I am pretty sure the same planer was a give away 2-3 years ago, the seller tried to sell it for a few hundred, IIRC, and finally just said "take it away."  I guess it gained value sitting out in the rain, mud, and sun since then.  If you look at the seller's other ads, he is a dealer...


----------



## toploader (May 11, 2018)

That ones in rough shape


----------



## cjtoombs (May 11, 2018)

eeler1 said:


> if anybody felt like they missed out on this one, all is not lost;
> 
> https://sfbay.craigslist.org/sby/for/d/metal-planer-powell-machine/6568466743.html
> 
> looks like outside exposure to the salt air may have had an effect.



I made this guy a reasonable offer for that machine about a year ago, and was turned down.  Unless you want to give that 1000 dollars (which I don't think that machine is worth) then don't bother calling him.  I offered 600, which I think is quite a fair price for that machine.  I figure about scrap metal price on the ground is more than fair for machines in that bad of shape.  That way you are paying close to bottom dollar and the seller doesn't have to worry about you scrapping it, since by the time you get it to the breaker, you will have lost the transport cost.


----------



## Silverbullet (May 11, 2018)

That one will really need a dedicated person to get it back to useable condition. About a thousand plus hrs. And another $5k in parts and special operations. She's really a boat anchor almost.


----------



## Norseman C.B. (May 12, 2018)

*Almost**,* a boat anchor ???   I believe in restoring old iron but the cost of doing that one
would be like pizzin in the wind..........JMO.........


----------



## C-Bag (May 12, 2018)

I'm local and saw this several months ago and he was asking $2,000. Even posted the same picture in the forum somewhere. I'm glad someone on the forum got it and for a much more reasonable price IMHO. When I saw it, it was only on the local CL for a couple of days and I speculated it had been bought by a collector. It also didn't have that extensive description which CL doesn't seem to make folks worry about like eBay does. But I could guess it had to need some work being that old and I don't have the space or the time. Luckily it wasn't that price or I would have bit off more than I could chew.

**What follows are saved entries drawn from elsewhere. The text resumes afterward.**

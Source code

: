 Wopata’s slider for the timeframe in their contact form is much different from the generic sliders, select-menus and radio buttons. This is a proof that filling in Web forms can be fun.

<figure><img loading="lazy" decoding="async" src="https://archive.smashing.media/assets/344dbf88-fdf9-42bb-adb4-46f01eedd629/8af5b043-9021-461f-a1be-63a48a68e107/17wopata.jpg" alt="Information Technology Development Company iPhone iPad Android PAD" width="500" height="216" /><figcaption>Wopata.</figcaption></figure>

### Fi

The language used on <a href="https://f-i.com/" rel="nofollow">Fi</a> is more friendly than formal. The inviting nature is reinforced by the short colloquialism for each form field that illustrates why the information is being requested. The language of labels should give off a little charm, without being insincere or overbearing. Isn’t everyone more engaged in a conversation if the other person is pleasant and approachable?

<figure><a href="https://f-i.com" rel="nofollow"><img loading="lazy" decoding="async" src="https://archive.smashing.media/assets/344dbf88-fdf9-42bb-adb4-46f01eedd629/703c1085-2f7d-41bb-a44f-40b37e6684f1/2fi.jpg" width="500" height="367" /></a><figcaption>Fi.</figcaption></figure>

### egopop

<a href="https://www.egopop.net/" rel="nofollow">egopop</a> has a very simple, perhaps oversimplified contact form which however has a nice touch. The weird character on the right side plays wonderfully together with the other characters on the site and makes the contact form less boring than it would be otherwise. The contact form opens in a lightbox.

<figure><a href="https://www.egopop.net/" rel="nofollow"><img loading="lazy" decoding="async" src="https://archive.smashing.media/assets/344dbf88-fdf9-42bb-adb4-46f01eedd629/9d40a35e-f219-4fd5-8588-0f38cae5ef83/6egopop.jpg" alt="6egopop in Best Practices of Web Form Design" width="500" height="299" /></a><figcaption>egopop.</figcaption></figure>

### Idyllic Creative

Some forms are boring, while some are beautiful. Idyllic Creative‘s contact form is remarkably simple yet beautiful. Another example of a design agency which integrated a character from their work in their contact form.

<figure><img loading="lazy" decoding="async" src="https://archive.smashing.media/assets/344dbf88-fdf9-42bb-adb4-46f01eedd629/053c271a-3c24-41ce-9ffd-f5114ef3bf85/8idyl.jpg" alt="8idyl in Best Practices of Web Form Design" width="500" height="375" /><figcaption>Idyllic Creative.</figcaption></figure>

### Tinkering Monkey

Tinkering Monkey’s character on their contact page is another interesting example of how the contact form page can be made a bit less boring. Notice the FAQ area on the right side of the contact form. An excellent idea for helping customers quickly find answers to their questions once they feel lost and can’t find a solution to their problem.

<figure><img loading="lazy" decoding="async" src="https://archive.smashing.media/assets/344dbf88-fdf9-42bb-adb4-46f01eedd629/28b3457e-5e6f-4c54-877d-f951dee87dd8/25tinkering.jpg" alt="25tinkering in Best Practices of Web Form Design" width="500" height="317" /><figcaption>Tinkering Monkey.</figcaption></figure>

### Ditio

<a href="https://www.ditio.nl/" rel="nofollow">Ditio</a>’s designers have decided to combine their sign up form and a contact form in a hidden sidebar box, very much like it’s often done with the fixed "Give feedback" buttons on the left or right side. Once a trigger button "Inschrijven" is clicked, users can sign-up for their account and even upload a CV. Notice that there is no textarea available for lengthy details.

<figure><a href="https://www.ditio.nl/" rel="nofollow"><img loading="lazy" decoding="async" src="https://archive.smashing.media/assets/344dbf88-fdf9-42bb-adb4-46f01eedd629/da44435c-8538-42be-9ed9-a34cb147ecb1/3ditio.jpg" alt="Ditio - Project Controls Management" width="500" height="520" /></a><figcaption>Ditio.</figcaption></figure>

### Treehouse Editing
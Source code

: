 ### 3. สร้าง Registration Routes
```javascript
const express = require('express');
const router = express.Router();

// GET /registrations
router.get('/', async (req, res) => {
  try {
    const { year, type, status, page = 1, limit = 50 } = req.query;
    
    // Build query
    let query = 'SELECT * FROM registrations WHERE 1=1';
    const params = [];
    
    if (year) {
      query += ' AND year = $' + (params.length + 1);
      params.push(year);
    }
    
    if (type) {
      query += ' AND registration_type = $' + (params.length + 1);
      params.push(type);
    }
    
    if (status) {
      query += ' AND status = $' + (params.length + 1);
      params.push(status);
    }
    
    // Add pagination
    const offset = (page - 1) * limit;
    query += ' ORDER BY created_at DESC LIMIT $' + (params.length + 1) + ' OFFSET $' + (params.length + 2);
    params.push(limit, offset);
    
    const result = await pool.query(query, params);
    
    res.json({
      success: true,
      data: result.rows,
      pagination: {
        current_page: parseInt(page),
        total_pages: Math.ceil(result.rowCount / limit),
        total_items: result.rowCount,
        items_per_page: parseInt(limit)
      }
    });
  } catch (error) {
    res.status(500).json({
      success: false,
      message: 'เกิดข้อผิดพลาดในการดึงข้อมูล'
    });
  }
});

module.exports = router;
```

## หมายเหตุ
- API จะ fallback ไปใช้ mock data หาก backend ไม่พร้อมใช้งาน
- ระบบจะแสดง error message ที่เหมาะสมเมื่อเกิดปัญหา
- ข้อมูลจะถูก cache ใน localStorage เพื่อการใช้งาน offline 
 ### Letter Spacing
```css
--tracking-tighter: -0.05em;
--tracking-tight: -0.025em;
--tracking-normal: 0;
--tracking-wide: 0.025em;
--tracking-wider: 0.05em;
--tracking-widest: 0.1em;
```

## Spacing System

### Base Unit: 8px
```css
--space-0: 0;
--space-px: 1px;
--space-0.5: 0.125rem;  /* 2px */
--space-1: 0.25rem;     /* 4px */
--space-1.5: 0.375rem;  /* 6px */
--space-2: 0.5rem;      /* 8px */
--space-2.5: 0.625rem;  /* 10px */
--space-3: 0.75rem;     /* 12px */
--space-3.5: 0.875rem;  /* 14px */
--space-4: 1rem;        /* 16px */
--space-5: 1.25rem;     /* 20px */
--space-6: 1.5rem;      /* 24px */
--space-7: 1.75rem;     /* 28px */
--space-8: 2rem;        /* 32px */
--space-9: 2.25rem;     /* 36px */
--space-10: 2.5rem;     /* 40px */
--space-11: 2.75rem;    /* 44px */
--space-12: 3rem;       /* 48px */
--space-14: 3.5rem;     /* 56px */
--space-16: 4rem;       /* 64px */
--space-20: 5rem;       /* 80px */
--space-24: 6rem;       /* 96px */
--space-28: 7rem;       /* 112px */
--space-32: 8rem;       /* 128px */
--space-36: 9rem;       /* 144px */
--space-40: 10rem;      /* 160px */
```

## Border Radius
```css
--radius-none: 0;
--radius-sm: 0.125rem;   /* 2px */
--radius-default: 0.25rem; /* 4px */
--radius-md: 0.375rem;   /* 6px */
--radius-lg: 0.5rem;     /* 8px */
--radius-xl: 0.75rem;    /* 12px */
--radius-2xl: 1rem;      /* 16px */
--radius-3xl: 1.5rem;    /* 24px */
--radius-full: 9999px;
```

Congrats cjtoombs and best of luck!


----------



## cjtoombs (May 13, 2018)

Well, I got it home.  I'll post some pics, I'll probably start a new thread in the Antique machinery forum for this.


----------



## C-Bag (May 13, 2018)

I hope to see an update soon as to the actual condition of the machine. I know little to nothing of planers so anything you post will be informative. I hope it turns out to be in good condition, good enough to use anyway.


----------



## cjtoombs (May 16, 2018)

Well, condition could be better.  Started another thread in the Antique machinery section:

https://www.hobby-machinist.com/threads/1875-ames-planer.69820/


----------



## middle.road (Dec 7, 2018)

cjtoombs said:


> Lol, About 100 miles from anything but coyotes, creosote bushes and road runners.


Road Runners? _I never saw no Road Runners_.
Was up there a half a dozen times during the mid '80s to go to China Lake. Wonder if they ever cleared out those warehouses up there.
Talk about 'Out in the boonies...'
What was that one unique radio station up there? I was able to pick it up in Palmdale and listened to it frequently.


----------



## cjtoombs (Dec 7, 2018)

Ridgecrest is the town right outside of China Lake Naval Weapons Station.  We have plenty of Road Runners, it's too bad you didn't get to see one while you were here.  A friend of mine actualy saw a coyote chasing a road runner, brings back childhood memories of Loony Tunes.  We actualy have about 3 radio stations here now, moving up you know.


----------